Oxehealth's Oxecam technology is designed to measure the heart and respiratory rate of an infant through motion tracking technology embedded in the camera. The monitor – company officials have said it's sometimes likened to a Tricorder – can then send alerts to caregivers if it detects any changes in vital signs.

“Virtually every new parent in the UK buys a baby monitor when they first have a child, and some will buy multiple monitors as they seek to find the best on the market,” Oxehealth CEO Jonathan Chevallier said in a press release. “Building vital signs monitoring into these devices would enable constant feedback to parents on the baby’s heartbeat and breathing rate, providing considerable reassurance to parents and early warnings of any problems.”

Oxehealth, based in Oxford, was launched in 2012, coming out of the University of Oxford's Institute of Biomedical Engineering.

Company officials say the Oxecam measures respiration by detecting movements in the face and upper thorax. It checks blood oxygenation by measuring the differences in the absorption of wavelengths of light and targets blood rate by measuring the reflectance of light as blood pulses through the skin.

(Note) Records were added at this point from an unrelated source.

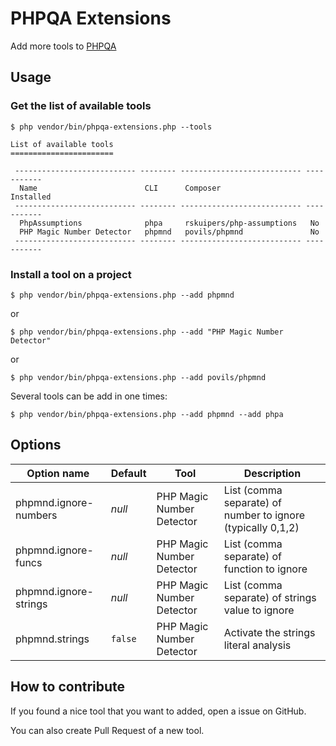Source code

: # PHPQA Extensions

Add more tools to [PHPQA](https://github.com/EdgedesignCZ/phpqa)

## Usage

### Get the list of available tools

```
$ php vendor/bin/phpqa-extensions.php --tools

List of available tools
=======================

 --------------------------- -------- --------------------------- -----------
  Name                        CLI      Composer                    Installed
 --------------------------- -------- --------------------------- -----------
  PhpAssumptions              phpa     rskuipers/php-assumptions   No
  PHP Magic Number Detector   phpmnd   povils/phpmnd               No
 --------------------------- -------- --------------------------- -----------
```

### Install a tool on a project

```
$ php vendor/bin/phpqa-extensions.php --add phpmnd
```
or
```
$ php vendor/bin/phpqa-extensions.php --add "PHP Magic Number Detector"
```
or
```
$ php vendor/bin/phpqa-extensions.php --add povils/phpmnd
```

Several tools can be add in one times:
```
$ php vendor/bin/phpqa-extensions.php --add phpmnd --add phpa
```

## Options

| Option name | Default | Tool | Description |
|-------------|---------|------|-------------|
| phpmnd.ignore-numbers | _null_ | PHP Magic Number Detector | List (comma separate) of number to ignore (typically 0,1,2) |
| phpmnd.ignore-funcs | _null_ | PHP Magic Number Detector | List (comma separate) of function to ignore |
| phpmnd.ignore-strings | _null_ | PHP Magic Number Detector | List (comma separate) of strings value to ignore |
| phpmnd.strings | `false` | PHP Magic Number Detector | Activate the strings literal analysis |

## How to contribute

If you found a nice tool that you want to added, open a issue on GitHub.

You can also create Pull Request of a new tool.
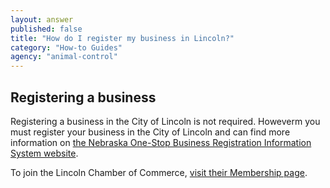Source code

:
 ```yaml
---
layout: answer
published: false
title: "How do I register my business in Lincoln?"
category: "How-to Guides"
agency: "animal-control"
---
```


## Registering a business

Registering a business in the City of Lincoln is not required. Howeverm you must register your business in the City of Lincoln and can find more information on [the Nebraska One-Stop Business Registration Information System website](https://www.nebraska.gov/osbr/index.cgi).

To join the Lincoln Chamber of Commerce, [visit their Membership page](https://www.lcoc.com/membership).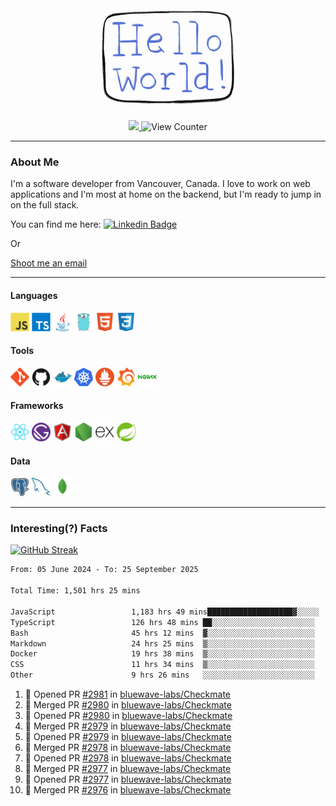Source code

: <div align="center">
    <img src="./img/hello_world.webp" height="200px" width="">
    <div>
        <a href="https://www.linkedin.com/in/ajhollid">
            <img src="https://img.shields.io/badge/LinkedIn-blue"/>
        </a>
        <img src="https://komarev.com/ghpvc/?username=ajhollid&color=yellow" alt="View Counter">
    </div>
</div>

---

### About Me

I'm a software developer from Vancouver, Canada. I love to work on web applications and I'm most at home on the backend, but I'm ready to jump in on the full stack.

You can find me here: [![Linkedin Badge](https://img.shields.io/badge/-ajhollid-blue?style=flat&logo=Linkedin&logoColor=white)](https://www.linkedin.com/in/ajhollid)

Or

[Shoot me an email](mailto:ajhollid@gmail.com)

---

#### Languages

<div>
    <img src="./img/devicons/javascript-original.svg" width=30 height=30 alt="JavaScript">
    <img src="/img/devicons/typescript-original.svg" width=30 height=30 alt="TypeScript">
    <img src="./img/devicons/java-original.svg" width=30 height=30 alt="Java">
    <img src="./img/devicons/go-original.svg" width=30 height=30 alt="Golang">
    <img src="./img/devicons/html5-original.svg" width=30 height=30 alt="HTML 5">
    <img src="./img/devicons/css3-original.svg" width=30 height=30 alt="CSS 3">
</div>

#### Tools

<div>
    <img src="./img/devicons/git-original.svg" width=30 height=30 alt="Git">
    <img src="./img/devicons/github-original.svg" width=30 height=30 alt="Github">
    <img src="./img/devicons/docker-original.svg" width=30 
    height=30 alt="Docker">
    <img src="./img/devicons/kubernetes-original.svg" width=30 height=30 alt="K8">
    <img src="./img/devicons/prometheus-original.svg" width=30 height=30 alt="Prometheus">
    <img src="./img/devicons/grafana-original.svg" width=30 height=30 alt="Grafana">
    <img src="./img/devicons/nginx-original.svg" width=30 height=30 alt="Nginx">
</div>

#### Frameworks

<div>
    <img src="./img/devicons/react-original.svg" width=30 height=30 alt="React">
    <img src="./img/devicons/gatsby-original.svg" width=30 height=30 alt="Gatsby">
    <img src="./img/devicons/angularjs-original.svg" width=30 height=30 alt="AngularJS">
    <img src="./img/devicons/nodejs-original.svg" width=30 height=30 alt="NodeJS">
    <img src="./img/devicons/express-original.svg" width=30 height=30 alt="Express">
    <img src="./img/devicons/spring-original.svg" width=30 height=30 alt="Spring">
</div>

#### Data

<div>
    <img src="./img/devicons/postgresql-original.svg" width=30 height=30 alt="Postgresql">
    <img src="./img/devicons/mysql-original.svg" width=30 height=30 alt="Mysql">
    <img src="./img/devicons/mongodb-original.svg" width=30 height=30 alt="MongoDB">
</div>

---

### Interesting(?) Facts

[![GitHub Streak](http://github-readme-streak-stats.herokuapp.com?user=ajhollid)](https://git.io/streak-stats)

 <!--START_SECTION:waka-->

```txt
From: 05 June 2024 - To: 25 September 2025

Total Time: 1,501 hrs 25 mins

JavaScript                 1,183 hrs 49 mins███████████████████▓░░░░░   78.35 %
TypeScript                 126 hrs 48 mins ██░░░░░░░░░░░░░░░░░░░░░░░   08.39 %
Bash                       45 hrs 12 mins  ▓░░░░░░░░░░░░░░░░░░░░░░░░   02.99 %
Markdown                   24 hrs 25 mins  ▒░░░░░░░░░░░░░░░░░░░░░░░░   01.62 %
Docker                     19 hrs 38 mins  ▒░░░░░░░░░░░░░░░░░░░░░░░░   01.30 %
CSS                        11 hrs 34 mins  ▒░░░░░░░░░░░░░░░░░░░░░░░░   00.77 %
Other                      9 hrs 26 mins   ░░░░░░░░░░░░░░░░░░░░░░░░░   00.62 %
```

<!--END_SECTION:waka-->


<!--START_SECTION:activity-->
1. 💪 Opened PR [#2981](https://github.com/bluewave-labs/Checkmate/pull/2981) in [bluewave-labs/Checkmate](https://github.com/bluewave-labs/Checkmate)
2. 🎉 Merged PR [#2980](https://github.com/bluewave-labs/Checkmate/pull/2980) in [bluewave-labs/Checkmate](https://github.com/bluewave-labs/Checkmate)
3. 💪 Opened PR [#2980](https://github.com/bluewave-labs/Checkmate/pull/2980) in [bluewave-labs/Checkmate](https://github.com/bluewave-labs/Checkmate)
4. 🎉 Merged PR [#2979](https://github.com/bluewave-labs/Checkmate/pull/2979) in [bluewave-labs/Checkmate](https://github.com/bluewave-labs/Checkmate)
5. 💪 Opened PR [#2979](https://github.com/bluewave-labs/Checkmate/pull/2979) in [bluewave-labs/Checkmate](https://github.com/bluewave-labs/Checkmate)
6. 🎉 Merged PR [#2978](https://github.com/bluewave-labs/Checkmate/pull/2978) in [bluewave-labs/Checkmate](https://github.com/bluewave-labs/Checkmate)
7. 💪 Opened PR [#2978](https://github.com/bluewave-labs/Checkmate/pull/2978) in [bluewave-labs/Checkmate](https://github.com/bluewave-labs/Checkmate)
8. 🎉 Merged PR [#2977](https://github.com/bluewave-labs/Checkmate/pull/2977) in [bluewave-labs/Checkmate](https://github.com/bluewave-labs/Checkmate)
9. 💪 Opened PR [#2977](https://github.com/bluewave-labs/Checkmate/pull/2977) in [bluewave-labs/Checkmate](https://github.com/bluewave-labs/Checkmate)
10. 🎉 Merged PR [#2976](https://github.com/bluewave-labs/Checkmate/pull/2976) in [bluewave-labs/Checkmate](https://github.com/bluewave-labs/Checkmate)
<!--END_SECTION:activity-->
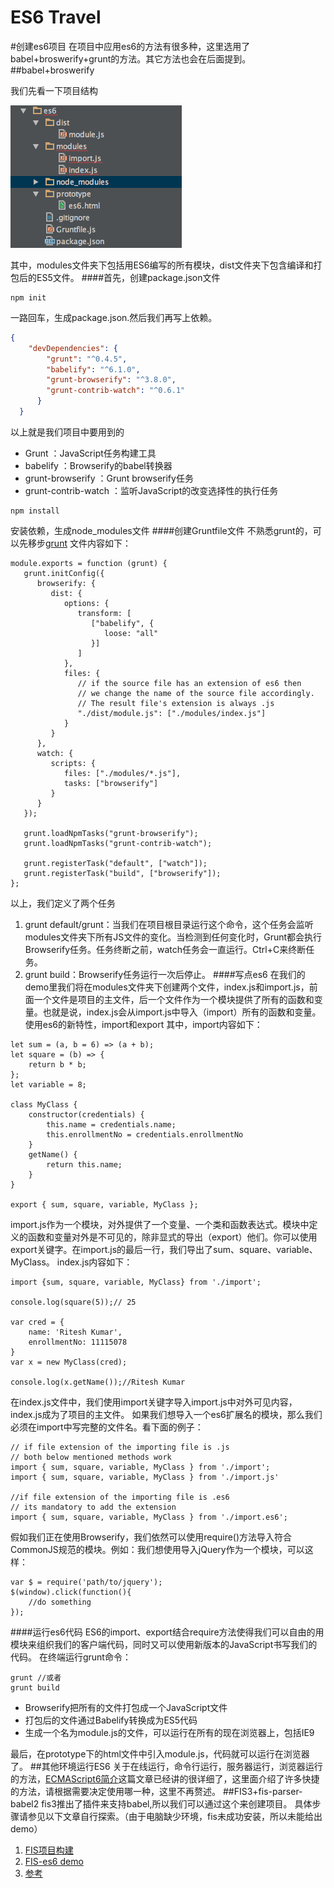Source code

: # ES6 Travel

#创建es6项目
在项目中应用es6的方法有很多种，这里选用了babel+broswerify+grunt的方法。其它方法也会在后面提到。
##babel+broswerify

我们先看一下项目结构

![Alt text](./structure.png)

其中，modules文件夹下包括用ES6编写的所有模块，dist文件夹下包含编译和打包后的ES5文件。
####首先，创建package.json文件
```
npm init
```
一路回车，生成package.json.然后我们再写上依赖。
```json
{
	"devDependencies": {
	    "grunt": "^0.4.5",
	    "babelify": "^6.1.0",
	    "grunt-browserify": "^3.8.0",
	    "grunt-contrib-watch": "^0.6.1"
	  }
  }
```
  以上就是我们项目中要用到的
- Grunt ：JavaScript任务构建工具
- babelify ：Browserify的babel转换器
- grunt-browserify ：Grunt browserify任务
- grunt-contrib-watch ：监听JavaScript的改变选择性的执行任务
```
npm install
```
安装依赖，生成node_modules文件
####创建Gruntfile文件
不熟悉grunt的，可以先移步[grunt](http://gruntjs.com/)
文件内容如下：
```
module.exports = function (grunt) {
   grunt.initConfig({
      browserify: {
         dist: {
            options: {
               transform: [
                  ["babelify", {
                     loose: "all"
                  }]
               ]
            },
            files: {
               // if the source file has an extension of es6 then
               // we change the name of the source file accordingly.
               // The result file's extension is always .js
               "./dist/module.js": ["./modules/index.js"]
            }
         }
      },
      watch: {
         scripts: {
            files: ["./modules/*.js"],
            tasks: ["browserify"]
         }
      }
   });

   grunt.loadNpmTasks("grunt-browserify");
   grunt.loadNpmTasks("grunt-contrib-watch");

   grunt.registerTask("default", ["watch"]);
   grunt.registerTask("build", ["browserify"]);
};
```
以上，我们定义了两个任务
1. grunt default/grunt：当我们在项目根目录运行这个命令，这个任务会监听modules文件夹下所有JS文件的变化。当检测到任何变化时，Grunt都会执行Browserify任务。任务终断之前，watch任务会一直运行。Ctrl+C来终断任务。
2. grunt build：Browserify任务运行一次后停止。
####写点es6
在我们的demo里我们将在modules文件夹下创建两个文件，index.js和import.js，前面一个文件是项目的主文件，后一个文件作为一个模块提供了所有的函数和变量。也就是说，index.js会从import.js中导入（import）所有的函数和变量。使用es6的新特性，import和export
其中，import内容如下：
```
let sum = (a, b = 6) => (a + b);
let square = (b) => {
    return b * b;
};
let variable = 8;

class MyClass {
    constructor(credentials) {
        this.name = credentials.name;
        this.enrollmentNo = credentials.enrollmentNo
    }
    getName() {
        return this.name;
    }
}

export { sum, square, variable, MyClass };
```
import.js作为一个模块，对外提供了一个变量、一个类和函数表达式。模块中定义的函数和变量对外是不可见的，除非显式的导出（export）他们。你可以使用export关键字。在import.js的最后一行，我们导出了sum、square、variable、MyClass。
index.js内容如下：
```
import {sum, square, variable, MyClass} from './import';

console.log(square(5));// 25

var cred = {
    name: 'Ritesh Kumar',
    enrollmentNo: 11115078
}
var x = new MyClass(cred);

console.log(x.getName());//Ritesh Kumar
```
在index.js文件中，我们使用import关键字导入import.js中对外可见内容，index.js成为了项目的主文件。
如果我们想导入一个es6扩展名的模块，那么我们必须在import中写完整的文件名。看下面的例子：
```
// if file extension of the importing file is .js
// both below mentioned methods work
import { sum, square, variable, MyClass } from './import';
import { sum, square, variable, MyClass } from './import.js'

//if file extension of the importing file is .es6
// its mandatory to add the extension
import { sum, square, variable, MyClass } from './import.es6';
```
假如我们正在使用Browserify，我们依然可以使用require()方法导入符合CommonJS规范的模块。例如：我们想使用导入jQuery作为一个模块，可以这样：
```
var $ = require('path/to/jquery');
$(window).click(function(){
    //do something
});
```
####运行es6代码
ES6的import、export结合require方法使得我们可以自由的用模块来组织我们的客户端代码，同时又可以使用新版本的JavaScript书写我们的代码。
在终端运行grunt命令：
```
grunt //或者
grunt build
```
- Browserify把所有的文件打包成一个JavaScript文件
- 打包后的文件通过Babelify转换成为ES5代码
- 生成一个名为module.js的文件，可以运行在所有的现在浏览器上，包括IE9

最后，在prototype下的html文件中引入module.js，代码就可以运行在浏览器了。
##其他环境运行ES6
关于在线运行，命令行运行，服务器运行，浏览器运行的方法，[ECMAScript6简介](http://es6.ruanyifeng.com/#docs/intro)这篇文章已经讲的很详细了，这里面介绍了许多快捷的方法，请根据需要决定使用哪一种，这里不再赘述。
##FIS3+fis-parser-babel2
fis3推出了插件来支持babel,所以我们可以通过这个来创建项目。
具体步骤请参见以下文章自行探索。（由于电脑缺少环境，fis未成功安装，所以未能给出demo）

1. [FIS项目构建](http://fis.baidu.com/fis3/docs/beginning/release.html)
2. [FIS-es6 demo](https://github.com/fex-team/fis3-demo/tree/master/use-es6)
3. [参考](http://yanhaijing.com/javascript/2015/09/04/try-es2015/)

The technology has been tested in the neonatal intensive care unit and the kidney unit at John Radcliffe Hospital, part of the NHS' Oxford University Hospitals Trust, and company officials see its potential in other settings. Oxehealth is now in the midst of a six-month project, funded by a grant from Innovate UK, to test the technology on patients at Broadmoor Hospital, a high-security psychiatric hospital.

“Using technology to improve the patient experience and to promote patient safety is exactly what all providers of healthcare are hoping to achieve,” Amlan Basu, clinical director at Broadmoor, said in a December 2014 press release issued by Oxehealth.